Brian: No. I started college as a math major. I did not do so good at the typical 4-year institution. I came back home after a year and attended community college at night. I taught myself FoxPro, Visual Basic and eventually PHP among others. I took classes on C and C++ at college. I had been using BASIC since I was 10 though. My Dad brought home a Commodore VIC-20. So, programming was not new to me in college. My knack for developing got me jobs and the rest is history.
Jay: When did you first start working on Phorum, and what were the motivations behind it?
Brian: The company I presently work for, dealnews.com, like most cool .com companies was started in the spare time of several people. I was one of those people. We needed a forum and we had specific needs and wants. We tried adapting WWWBoard (the hot forum of the time), but, it was too big of a modification. So, one day, I hacked together thee scripts that did the basics of what we needed. I posted to the PHP list for help testing. Within a month, we had version 1.0 of Phorum. As far as I know, Phorum was the first PHP/MySQL based message board. It was released in April of 1998.
Jay: As a developer, I understand that sometimes features come at the expense of performance. How do you go about deciding which features make it into Phorum, and where to draw the line with feature requests?
Brian: That is a good question. There are core things obviously like just reading and posting messages. The main place we focus our performance attention is 4 places really. The forum list, the message list, the read page and the posting process. My research has shown that 75% of forum traffic is on the read page. Another 20% is on the message list page. So, we focus hardest on those. Our module system allows us the freedom to not include some things in the core application. If a feature is crucial to the application, we will do our best to work it in. Counting views is a good example. This is a horribly expensive task. It will double your database queries. But, to be a modern forum, you have to have the option. And that is why you can turn it off. The features we can't make into modules that may impact performance can usually be disabled. Another example is tracking user usage for use in modules like the Who's Online module. Updating the db on every page request with a timestamp is IMO, horrible use of resources. So, we made it configurable so that it would not spam your database. Also, we would not add a feature like that to the core without a core need. In that case, admins wanted to know what users that had not been active for a while. The default setting is to only update their activity once per day.

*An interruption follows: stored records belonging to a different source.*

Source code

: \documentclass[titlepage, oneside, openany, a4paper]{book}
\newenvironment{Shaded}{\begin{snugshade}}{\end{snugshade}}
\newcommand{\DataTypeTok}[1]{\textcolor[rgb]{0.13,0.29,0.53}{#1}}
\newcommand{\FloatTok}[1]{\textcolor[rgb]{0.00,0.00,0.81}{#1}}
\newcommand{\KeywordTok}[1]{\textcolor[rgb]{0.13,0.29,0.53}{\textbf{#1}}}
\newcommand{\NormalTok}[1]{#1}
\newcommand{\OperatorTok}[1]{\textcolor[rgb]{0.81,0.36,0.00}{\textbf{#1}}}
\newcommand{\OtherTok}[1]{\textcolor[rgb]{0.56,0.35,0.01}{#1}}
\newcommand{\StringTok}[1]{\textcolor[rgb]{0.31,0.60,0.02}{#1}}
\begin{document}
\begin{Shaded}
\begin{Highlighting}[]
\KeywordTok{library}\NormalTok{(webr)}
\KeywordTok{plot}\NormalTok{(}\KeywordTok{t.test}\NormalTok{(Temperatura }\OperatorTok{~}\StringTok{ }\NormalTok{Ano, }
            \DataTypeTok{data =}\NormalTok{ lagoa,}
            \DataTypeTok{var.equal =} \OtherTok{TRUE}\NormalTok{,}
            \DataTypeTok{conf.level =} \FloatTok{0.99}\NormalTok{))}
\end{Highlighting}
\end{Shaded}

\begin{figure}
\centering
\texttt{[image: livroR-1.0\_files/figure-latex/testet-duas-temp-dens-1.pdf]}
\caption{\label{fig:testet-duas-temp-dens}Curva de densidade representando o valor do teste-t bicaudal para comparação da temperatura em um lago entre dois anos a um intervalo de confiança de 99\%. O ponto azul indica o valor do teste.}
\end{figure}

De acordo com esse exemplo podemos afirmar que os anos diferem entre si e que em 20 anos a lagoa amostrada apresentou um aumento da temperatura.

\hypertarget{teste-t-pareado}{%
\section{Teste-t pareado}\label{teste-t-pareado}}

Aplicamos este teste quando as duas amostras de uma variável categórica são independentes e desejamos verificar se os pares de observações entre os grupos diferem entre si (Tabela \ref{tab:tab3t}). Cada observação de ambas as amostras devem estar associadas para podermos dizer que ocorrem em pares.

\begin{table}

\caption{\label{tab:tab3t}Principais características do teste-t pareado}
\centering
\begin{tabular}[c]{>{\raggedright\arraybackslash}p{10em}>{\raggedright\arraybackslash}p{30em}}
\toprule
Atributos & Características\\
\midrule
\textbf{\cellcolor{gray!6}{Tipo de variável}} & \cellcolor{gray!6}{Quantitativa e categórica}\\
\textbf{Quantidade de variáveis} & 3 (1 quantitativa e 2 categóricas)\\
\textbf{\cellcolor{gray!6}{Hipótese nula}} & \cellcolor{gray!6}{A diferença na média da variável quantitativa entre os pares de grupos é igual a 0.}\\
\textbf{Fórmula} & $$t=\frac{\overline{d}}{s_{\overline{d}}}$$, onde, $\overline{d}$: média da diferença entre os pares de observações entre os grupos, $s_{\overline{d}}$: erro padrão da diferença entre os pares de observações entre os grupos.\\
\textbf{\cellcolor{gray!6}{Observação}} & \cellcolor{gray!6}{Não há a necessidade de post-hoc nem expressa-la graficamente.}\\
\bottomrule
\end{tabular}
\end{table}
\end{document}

Jay: As you know, MySQL 5 brought an enormous number of features to the MySQL server codebase. Do you plan to have a version of Phorum that uses stored procedures, triggers, and other MySQL 5 features?
Brian: With Phorum's unique database layer, we could make a MySQL 5 specific layer. We do things a little different. We have created a system where all interaction with storage is contained. That allows us to use FullText searches with MySQL and not have it be hardwired into the Phorum core. In theory, you could write an XML storage system for Phorum. The core code does not care. However, to date, no one has really stepped up to write for other systems. We do have a mysqli layer for those using the mysqli with PHP. But, it is really just a port of the mysql layer. We are moving to MySQL 5 at dealnews.com soon, so once I get my hands on it on a daily basis, I can start to see how it could apply to Phorum. The main thing that excites me about Mysql 5 (5.1?) is the multiple key usage with OR and IN clauses. That will help Phorum a lot. We use IN clauses everywhere.
Jay: What lessons have you learned about PHP and MySQL development by working on Phorum? Are there any specific PHP performance tips you'd like to share with the user community?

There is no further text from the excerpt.